Q2 was a strong one for the US in the global IPO market … or so it seemed. The Committee on Capital Markets Regulation (CCMR) has a different opinion, and it’s pretty grim. This ‘independent and nonpartisan research organisation’ announced in a statement that it saw ‘during the second quarter of 2011, a general deterioration in the competitiveness of US capital markets’. The CCMR continues that the US’s share has generally declined. US companies are raising more money ‘via offshore-only offerings’.

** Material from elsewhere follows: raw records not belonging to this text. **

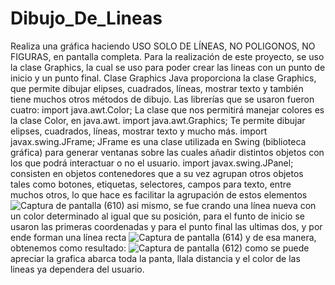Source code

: # Dibujo_De_Lineas
Realiza una gráfica haciendo USO SOLO DE LÍNEAS, NO POLIGONOS, NO FIGURAS, en  pantalla completa. 
Para la realización de este proyecto, se uso la clase Graphics, la cual se uso para poder crear las lineas con un punto de inicio y un punto final.
Clase Graphics
Java proporciona la clase Graphics, que permite dibujar elipses, cuadrados, líneas, mostrar texto y también tiene muchos otros métodos de dibujo.
Las librerías que se usaron fueron cuatro:
import java.awt.Color;
La clase que nos permitirá manejar colores es la clase Color, en java.awt. 
import java.awt.Graphics;
 Te permite dibujar elipses, cuadrados, líneas, mostrar texto y mucho más.
import javax.swing.JFrame;
JFrame es una clase utilizada en Swing (biblioteca gráfica) para generar ventanas sobre las cuales añadir distintos objetos con los que podrá interactuar o no el usuario.
import javax.swing.JPanel;
consisten en objetos contenedores que a su vez agrupan otros objetos tales como botones, etiquetas, selectores, campos para texto, entre muchos otros, lo que hace es facilitar la agrupación de estos elementos
![Captura de pantalla (610)](https://user-images.githubusercontent.com/71719625/133106153-e7d68583-3b2a-4f2f-a7bb-0a66178fdc0a.png)
asi mismo, se fue crando una línea nueva con un color determinado al igual que su posición, para el funto de inicio se usaron las primeras coordenadas y para el punto final las ultimas dos, y por ende forman una línea recta
![Captura de pantalla (614)](https://user-images.githubusercontent.com/71719625/133109003-2418b4a6-979a-45e4-ac59-655ea6c7ca2d.png)
y de esa manera, obtenemos como resultado:
![Captura de pantalla (612)](https://user-images.githubusercontent.com/71719625/133109641-9ebc9298-d348-4cd0-a861-8a85ff618533.png)
como se puede apreciar la grafica abarca toda la panta, llala distancia y el color de las lineas ya dependera del usuario.
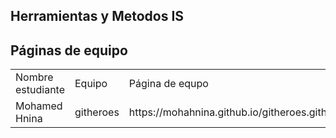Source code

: ## Herramientas y Metodos IS

## Páginas de equipo

<table>
<tr> <td>Nombre estudiante</td> <td>Equipo</td><td> Página de equpo </td></tr>
<tr> <td>Mohamed Hnina</td> <td>githeroes</td> <td>https://mohahnina.github.io/githeroes.github.io/</td> </tr>
</table>
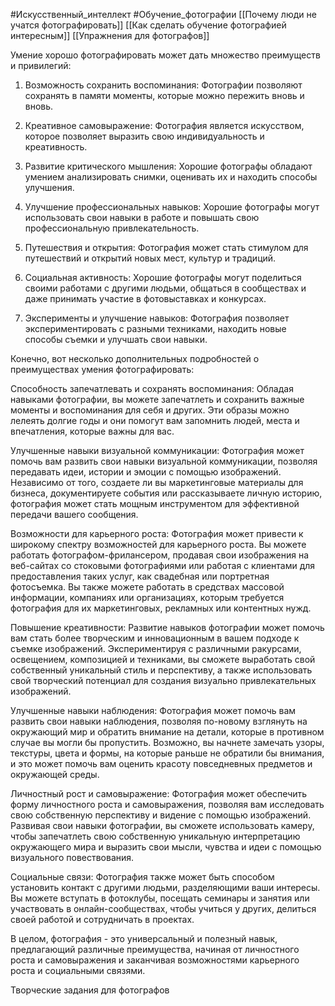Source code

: #Искусственный_интеллект #Обучение_фотографии 
[[Почему люди не учатся фотографировать]]
[[Как сделать обучение фотографией интересным]]
[[Упражнения для фотографов]]

Умение хорошо фотографировать может дать множество преимуществ и привилегий:

1.  Возможность сохранить воспоминания: Фотографии позволяют сохранять в памяти моменты, которые можно пережить вновь и вновь.
    
2.  Креативное самовыражение: Фотография является искусством, которое позволяет выразить свою индивидуальность и креативность.
    
3.  Развитие критического мышления: Хорошие фотографы обладают умением анализировать снимки, оценивать их и находить способы улучшения.
    
4.  Улучшение профессиональных навыков: Хорошие фотографы могут использовать свои навыки в работе и повышать свою профессиональную привлекательность.
    
5.  Путешествия и открытия: Фотография может стать стимулом для путешествий и открытий новых мест, культур и традиций.
    
6.  Социальная активность: Хорошие фотографы могут поделиться своими работами с другими людьми, общаться в сообществах и даже принимать участие в фотовыставках и конкурсах.
    
7.  Эксперименты и улучшение навыков: Фотография позволяет экспериментировать с разными техниками, находить новые способы съемки и улучшать свои навыки.

Конечно, вот несколько дополнительных подробностей о преимуществах умения фотографировать:

Способность запечатлевать и сохранять воспоминания: Обладая навыками фотографии, вы можете запечатлеть и сохранить важные моменты и воспоминания для себя и других. Эти образы можно лелеять долгие годы и они помогут вам запомнить людей, места и впечатления, которые важны для вас.

Улучшенные навыки визуальной коммуникации: Фотография может помочь вам развить свои навыки визуальной коммуникации, позволяя передавать идеи, истории и эмоции с помощью изображений. Независимо от того, создаете ли вы маркетинговые материалы для бизнеса, документируете события или рассказываете личную историю, фотография может стать мощным инструментом для эффективной передачи вашего сообщения.

Возможности для карьерного роста: Фотография может привести к широкому спектру возможностей для карьерного роста. Вы можете работать фотографом-фрилансером, продавая свои изображения на веб-сайтах со стоковыми фотографиями или работая с клиентами для предоставления таких услуг, как свадебная или портретная фотосъемка. Вы также можете работать в средствах массовой информации, компаниях или организациях, которым требуется фотография для их маркетинговых, рекламных или контентных нужд.

Повышение креативности: Развитие навыков фотографии может помочь вам стать более творческим и инновационным в вашем подходе к съемке изображений. Экспериментируя с различными ракурсами, освещением, композицией и техниками, вы сможете выработать свой собственный уникальный стиль и перспективу, а также использовать свой творческий потенциал для создания визуально привлекательных изображений.

Улучшенные навыки наблюдения: Фотография может помочь вам развить свои навыки наблюдения, позволяя по-новому взглянуть на окружающий мир и обратить внимание на детали, которые в противном случае вы могли бы пропустить. Возможно, вы начнете замечать узоры, текстуры, цвета и формы, на которые раньше не обратили бы внимания, и это может помочь вам оценить красоту повседневных предметов и окружающей среды.

Личностный рост и самовыражение: Фотография может обеспечить форму личностного роста и самовыражения, позволяя вам исследовать свою собственную перспективу и видение с помощью изображений. Развивая свои навыки фотографии, вы сможете использовать камеру, чтобы запечатлеть свою собственную уникальную интерпретацию окружающего мира и выразить свои мысли, чувства и идеи с помощью визуального повествования.

Социальные связи: Фотография также может быть способом установить контакт с другими людьми, разделяющими ваши интересы. Вы можете вступать в фотоклубы, посещать семинары и занятия или участвовать в онлайн-сообществах, чтобы учиться у других, делиться своей работой и сотрудничать в проектах.

В целом, фотография - это универсальный и полезный навык, предлагающий различные преимущества, начиная от личностного роста и самовыражения и заканчивая возможностями карьерного роста и социальными связями.

Творческие задания для фотографов
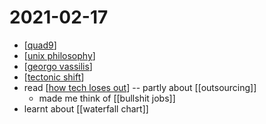 # 2021-02-17

- [[quad9]] 
- [[unix philosophy]]
- [[georgo vassilis]]
- [[tectonic shift]]
- read [[how tech loses out]] -- partly about [[outsourcing]]
  - made me think of [[bullshit jobs]]
- learnt about [[waterfall chart]]

[//begin]: # "Autogenerated link references for markdown compatibility"
[quad9]: ../quad9 "Quad9"
[unix philosophy]: ../unix-philosophy "Unix Philosophy"
[georgo vassilis]: ../georgo-vassilis "Georgo Vassilis"
[tectonic shift]: ../tectonic-shift "Tectonic Shift"
[how tech loses out]: ../how-tech-loses-out "How Tech Loses Out"
[//end]: # "Autogenerated link references"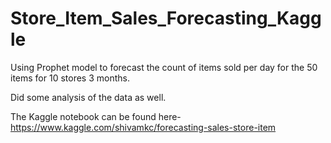# Store_Item_Sales_Forecasting_Kaggle
Using Prophet model to forecast the count of items sold per day for the 50 items for 10 stores 3 months.

Did some analysis of the data as well.

The Kaggle notebook can be found here- https://www.kaggle.com/shivamkc/forecasting-sales-store-item
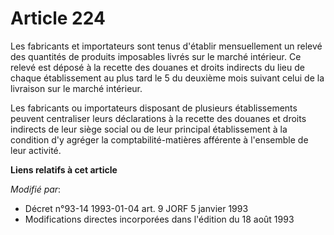 # Article 224

Les fabricants et importateurs sont tenus d'établir mensuellement un relevé des quantités de produits imposables livrés sur
le marché intérieur. Ce relevé est déposé à la recette des douanes et droits indirects du lieu de chaque établissement au
plus tard le 5 du deuxième mois suivant celui de la livraison sur le marché intérieur.

Les fabricants ou importateurs disposant de plusieurs établissements peuvent centraliser leurs déclarations à la recette des
douanes et droits indirects de leur siège social ou de leur principal établissement à la condition d'y agréger la
comptabilité-matières afférente à l'ensemble de leur activité.

**Liens relatifs à cet article**

_Modifié par_:

  - Décret n°93-14 1993-01-04 art. 9 JORF 5 janvier 1993
  - Modifications directes incorporées dans l'édition du 18 août 1993
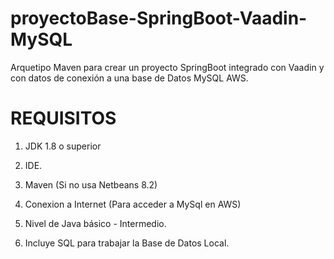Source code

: # proyectoBase-SpringBoot-Vaadin-MySQL
Arquetipo Maven para crear un proyecto SpringBoot integrado con Vaadin y con datos de conexión a una base de Datos MySQL AWS.


# REQUISITOS
1. JDK 1.8 o superior
2. IDE.
3. Maven (Si no usa Netbeans 8.2)
4. Conexion a Internet (Para acceder a MySql en AWS)

5. Nivel de Java básico - Intermedio.

6. Incluye SQL para trabajar la Base de Datos Local.

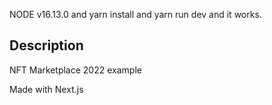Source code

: NODE v16.13.0 and yarn install and yarn run dev and it works.
 
## Description

NFT Marketplace 2022 example

Made with Next.js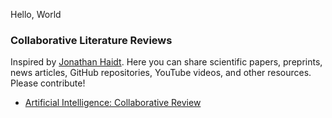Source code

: Hello, World

### Collaborative Literature Reviews
Inspired by [Jonathan Haidt](https://jonathanhaidt.com/reviews). Here you can share scientific papers, preprints, news articles,
GitHub repositories, YouTube videos, and other resources. Please contribute!

- [Artificial Intelligence: Collaborative Review](https://docs.google.com/document/d/10qBUMWhLTqsKVja5OIYmWyZeJjyZFfpYD926tYn_gjQ/edit?usp=sharing)
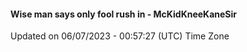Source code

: #### Wise man says only fool rush in - McKidKneeKaneSir
Updated on 06/07/2023 - 00:57:27 (UTC) Time Zone
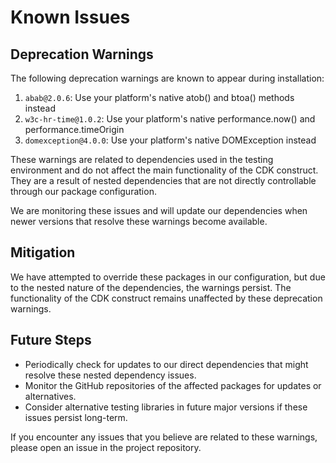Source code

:# Known Issues

## Deprecation Warnings

The following deprecation warnings are known to appear during installation:

1. `abab@2.0.6`: Use your platform's native atob() and btoa() methods instead
2. `w3c-hr-time@1.0.2`: Use your platform's native performance.now() and performance.timeOrigin
3. `domexception@4.0.0`: Use your platform's native DOMException instead

These warnings are related to dependencies used in the testing environment and do not affect the main functionality of the CDK construct. They are a result of nested dependencies that are not directly controllable through our package configuration.

We are monitoring these issues and will update our dependencies when newer versions that resolve these warnings become available.

## Mitigation

We have attempted to override these packages in our configuration, but due to the nested nature of the dependencies, the warnings persist. The functionality of the CDK construct remains unaffected by these deprecation warnings.

## Future Steps

- Periodically check for updates to our direct dependencies that might resolve these nested dependency issues.
- Monitor the GitHub repositories of the affected packages for updates or alternatives.
- Consider alternative testing libraries in future major versions if these issues persist long-term.

If you encounter any issues that you believe are related to these warnings, please open an issue in the project repository.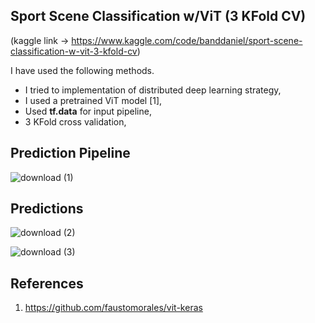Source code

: ## Sport Scene Classification w/ViT (3 KFold CV) 

(kaggle link -> https://www.kaggle.com/code/banddaniel/sport-scene-classification-w-vit-3-kfold-cv)

I have used the following methods.

* I tried to implementation of distributed deep learning strategy,
* I used a pretrained ViT model [1],
* Used <b>tf.data</b> for input pipeline,
* 3 KFold cross validation,

## Prediction Pipeline
![download (1)](https://github.com/john-fante/my-deep-learning-projects/assets/50263592/b2dbb265-3122-498f-a032-540b13147b9b)


## Predictions

![download (2)](https://github.com/john-fante/my-deep-learning-projects/assets/50263592/9d05eb35-3e04-4619-8a3f-360f99a1431e)

![download (3)](https://github.com/john-fante/my-deep-learning-projects/assets/50263592/20866f50-6ede-4bd2-a078-d3af5d18bfb1)


## References
1. https://github.com/faustomorales/vit-keras
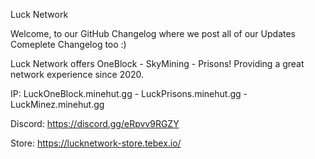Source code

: Luck Network

Welcome, to our GitHub Changelog where we post all of our Updates Comeplete Changelog too :)

Luck Network offers OneBlock - SkyMining - Prisons! Providing a great network experience since 2020.

IP: LuckOneBlock.minehut.gg - LuckPrisons.minehut.gg - LuckMinez.minehut.gg

Discord: https://discord.gg/eRpvv9RGZY

Store: https://lucknetwork-store.tebex.io/
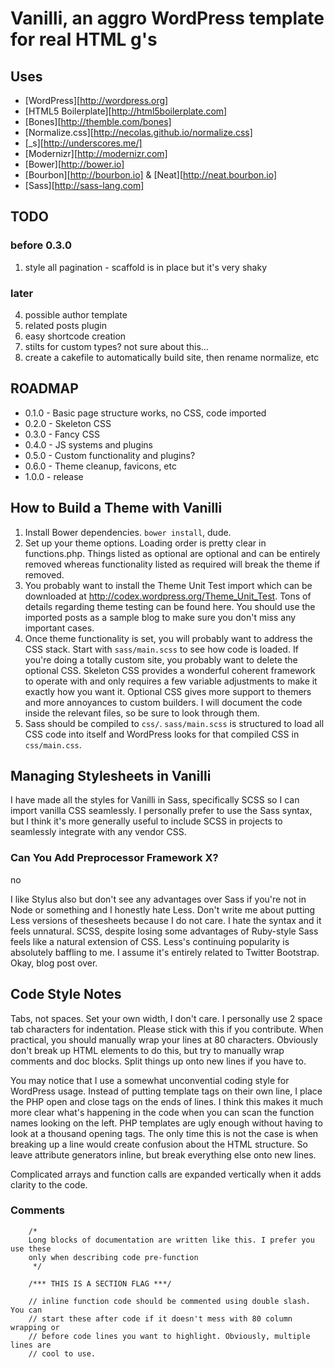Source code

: # Vanilli, an aggro WordPress template for real HTML g's

## Uses

* [WordPress][http://wordpress.org]
* [HTML5 Boilerplate][http://html5boilerplate.com]
* [Bones][http://themble.com/bones]
* [Normalize.css][http://necolas.github.io/normalize.css]
* [_s][http://underscores.me/]
* [Modernizr][http://modernizr.com]
* [Bower][http://bower.io]
* [Bourbon][http://bourbon.io] & [Neat][http://neat.bourbon.io]
* [Sass][http://sass-lang.com]

## TODO

### before 0.3.0

1. style all pagination - scaffold is in place but it's very shaky

### later

4. possible author template
5. related posts plugin
6. easy shortcode creation
7. stilts for custom types? not sure about this...
8. create a cakefile to automatically build site, then rename normalize, etc

## ROADMAP

* 0.1.0 - Basic page structure works, no CSS, code imported
* 0.2.0 - Skeleton CSS
* 0.3.0 - Fancy CSS
* 0.4.0 - JS systems and plugins
* 0.5.0 - Custom functionality and plugins?
* 0.6.0 - Theme cleanup, favicons, etc
* 1.0.0 - release

## How to Build a Theme with Vanilli

1. Install Bower dependencies. `bower install`, dude.
2. Set up your theme options. Loading order is pretty clear in functions.php.
Things listed as optional are optional and can be entirely removed whereas
functionality listed as required will break the theme if removed.
3. You probably want to install the Theme Unit Test import which can be
downloaded at http://codex.wordpress.org/Theme_Unit_Test. Tons of details
regarding theme testing can be found here. You should use the imported posts
as a sample blog to make sure you don't miss any important cases.
4. Once theme functionality is set, you will probably want to address the CSS
stack. Start with `sass/main.scss` to see how code is loaded. If you're doing a
totally custom site, you probably want to delete the optional CSS. Skeleton CSS
provides a wonderful coherent framework to operate with and only requires a few
variable adjustments to make it exactly how you want it. Optional CSS gives more
support to themers and more annoyances to custom builders. I will document the
code inside the relevant files, so be sure to look through them.
5. Sass should be compiled to `css/`. `sass/main.scss` is structured to load
all CSS code into itself and WordPress looks for that compiled CSS in
`css/main.css`.

## Managing Stylesheets in Vanilli

I have made all the styles for Vanilli in Sass, specifically SCSS so I can
import vanilla CSS seamlessly. I personally prefer to use the Sass syntax, but
I think it's more generally useful to include SCSS in projects to seamlessly
integrate with any vendor CSS.

### Can You Add Preprocessor Framework X?

no

I like Stylus also but don't see any advantages over Sass if you're not in Node
or something and I honestly hate Less. Don't write me about putting Less
versions of thesesheets because I do not care. I hate the syntax and it feels
unnatural. SCSS, despite losing some advantages of Ruby-style Sass feels like a
natural extension of CSS. Less's continuing popularity is absolutely baffling to
me. I assume it's entirely related to Twitter Bootstrap. Okay, blog post over.

## Code Style Notes

Tabs, not spaces. Set your own width, I don't care. I personally use 2 space tab
characters for indentation. Please stick with this if you contribute. When
practical, you should manually wrap your lines at 80 characters. Obviously don't
break up HTML elements to do this, but try to manually wrap comments and doc
blocks. Split things up onto new lines if you have to.

You may notice that I use a somewhat unconvential coding style for WordPress
usage. Instead of putting template tags on their own line, I place the PHP open
and close tags on the ends of lines. I think this makes it much more clear
what's happening in the code when you can scan the function names looking on the
left. PHP templates are ugly enough without having to look at a thousand opening
tags. The only time this is not the case is when breaking up a line would create
confusion about the HTML structure. So leave attribute generators inline, but
break everything else onto new lines.

Complicated arrays and function calls are expanded vertically when it adds
clarity to the code.

### Comments

		/*
		Long blocks of documentation are written like this. I prefer you use these
		only when describing code pre-function
		 */

		/*** THIS IS A SECTION FLAG ***/

		// inline function code should be commented using double slash. You can
		// start these after code if it doesn't mess with 80 column wrapping or
		// before code lines you want to highlight. Obviously, multiple lines are
		// cool to use.

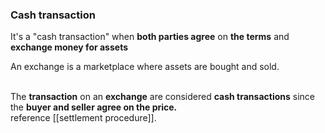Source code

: ### Cash transaction 

It's a "cash transaction" when <b>both parties agree</b> on <b>the terms</b> and <b>exchange money for assets</b><br>
<p>An exchange is a marketplace where assets are bought and sold.</p><br>
The <b>transaction</b> on an <b>exchange</b> are considered <b>cash transactions</b> since the <b>buyer and seller agree on the price.</b>
<br>
reference [[settlement procedure]].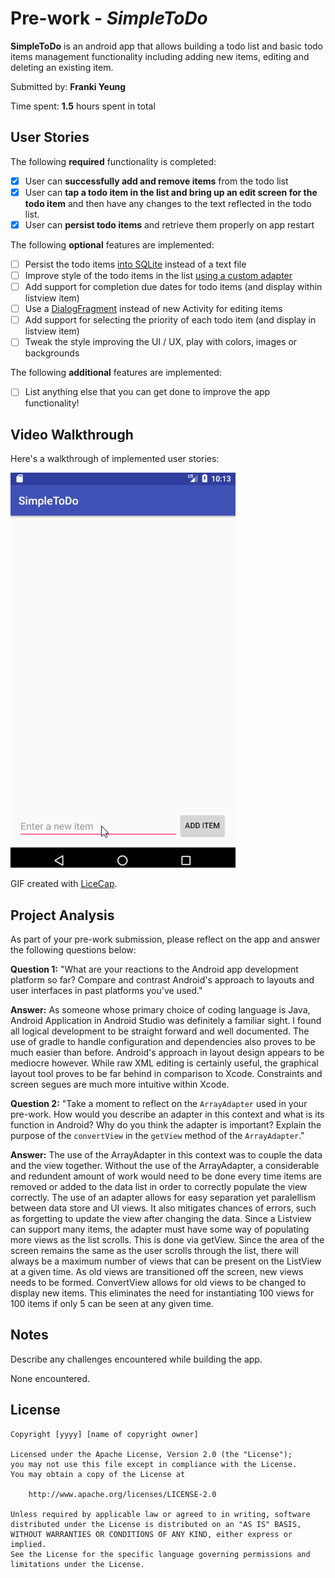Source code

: # Pre-work - *SimpleToDo*

**SimpleToDo** is an android app that allows building a todo list and basic todo items management functionality including adding new items, editing and deleting an existing item.

Submitted by: **Franki Yeung**

Time spent: **1.5** hours spent in total

## User Stories

The following **required** functionality is completed:

* [X] User can **successfully add and remove items** from the todo list
* [X] User can **tap a todo item in the list and bring up an edit screen for the todo item** and then have any changes to the text reflected in the todo list.
* [X] User can **persist todo items** and retrieve them properly on app restart

The following **optional** features are implemented:

* [ ] Persist the todo items [into SQLite](http://guides.codepath.com/android/Persisting-Data-to-the-Device#sqlite) instead of a text file
* [ ] Improve style of the todo items in the list [using a custom adapter](http://guides.codepath.com/android/Using-an-ArrayAdapter-with-ListView)
* [ ] Add support for completion due dates for todo items (and display within listview item)
* [ ] Use a [DialogFragment](http://guides.codepath.com/android/Using-DialogFragment) instead of new Activity for editing items
* [ ] Add support for selecting the priority of each todo item (and display in listview item)
* [ ] Tweak the style improving the UI / UX, play with colors, images or backgrounds

The following **additional** features are implemented:

* [ ] List anything else that you can get done to improve the app functionality!

## Video Walkthrough

Here's a walkthrough of implemented user stories:

<img src='https://github.com/ftyyeung/SimpleToDo-App/blob/master/SimpleToDo.gif?raw=true' title='Video Walkthrough' width='' alt='Video Walkthrough' />

GIF created with [LiceCap](http://www.cockos.com/licecap/).

## Project Analysis

As part of your pre-work submission, please reflect on the app and answer the following questions below:

**Question 1:** "What are your reactions to the Android app development platform so far? Compare and contrast Android's approach to layouts and user interfaces in past platforms you've used."

**Answer:** As someone whose primary choice of coding language is Java, Android Application in Android Studio was definitely a familiar sight. I found all logical development to be straight forward and well documented. The use of gradle to handle configuration and dependencies also proves to be much easier than before. Android's approach in layout design appears to be mediocre however. While raw XML editing is certainly useful, the graphical layout tool proves to be far behind in comparison to Xcode. Constraints and screen segues are much more intuitive within Xcode.

**Question 2:** "Take a moment to reflect on the `ArrayAdapter` used in your pre-work. How would you describe an adapter in this context and what is its function in Android? Why do you think the adapter is important? Explain the purpose of the `convertView` in the `getView` method of the `ArrayAdapter`."

**Answer:** The use of the ArrayAdapter in this context was to couple the data and the view together. Without the use of the ArrayAdapter, a considerable and redundent amount of work would need to be done every time items are removed or added to the data list in order to correctly populate the view correctly. The use of an adapter allows for easy separation yet paralellism between data store and UI views. It also mitigates chances of errors, such as forgetting to update the view after changing the data. 
Since a Listview can support many items, the adapter must have some way of populating more views as the list scrolls. This is done via getView. Since the area of the screen remains the same as the user scrolls through the list, there will always be a maximum number of views that can be present on the ListView at a given time. As old views are transitioned off the screen, new views needs to be formed. ConvertView allows for old views to be changed to display new items. This eliminates the need for instantiating 100 views for 100 items if only 5 can be seen at any given time.

## Notes

Describe any challenges encountered while building the app.

None encountered.

## License

    Copyright [yyyy] [name of copyright owner]

    Licensed under the Apache License, Version 2.0 (the "License");
    you may not use this file except in compliance with the License.
    You may obtain a copy of the License at

        http://www.apache.org/licenses/LICENSE-2.0

    Unless required by applicable law or agreed to in writing, software
    distributed under the License is distributed on an "AS IS" BASIS,
    WITHOUT WARRANTIES OR CONDITIONS OF ANY KIND, either express or implied.
    See the License for the specific language governing permissions and
    limitations under the License.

According to Hal S. Scott, the CCMR’s president and director, ‘Data confirms continued flight away from U.S. public markets—companies with the ability to list anywhere in the world increasingly choose non–U.S. exchanges for public offerings.’

Here are the raw facts:

1. In the first half of this year, the US picked up three of the world’s 20 largest IPOs. That’s a step in the right direction compared to one for the same period in 2009, and none in the two years before that. Nonetheless, it falls short of the average of five per year reached from 1996 to 2006.

2. For now, at least, Hong Kong is the place to be. It picked up seven of this year’s top 20 – and three of the top five.

3. So far this year, the US IPO market has beat the private markets. Notes CCMR, ‘The value of global IPOs sold through the private 144A market decreased to 75.1 per cent from 79.3 per cent in 2010, but remained higher than the 1996–2006 average of 64.1 per cent.’

4. The total market share going to the US fell to 11.4 per cent, down from 14.2 per cent last year and 16.9 per cent the year before. From 1996 to 2006, the average US share of the global IPO market was a comparatively eye-popping 28.7 per cent.

5. US issuers were all over the world in the first six months of 2011. Of 81 IPOs, four of them listed only on foreign exchanges (4.9 per cent, compared to 5.2 per cent in 2010 and 3 per cent in 2009). From 1996 to 2006, the average was only 1.3 per cent. The value of foreign-only listings for US-company IPOs surged to $2 bn for the first half of the year, compared to a mere $278 mn last year.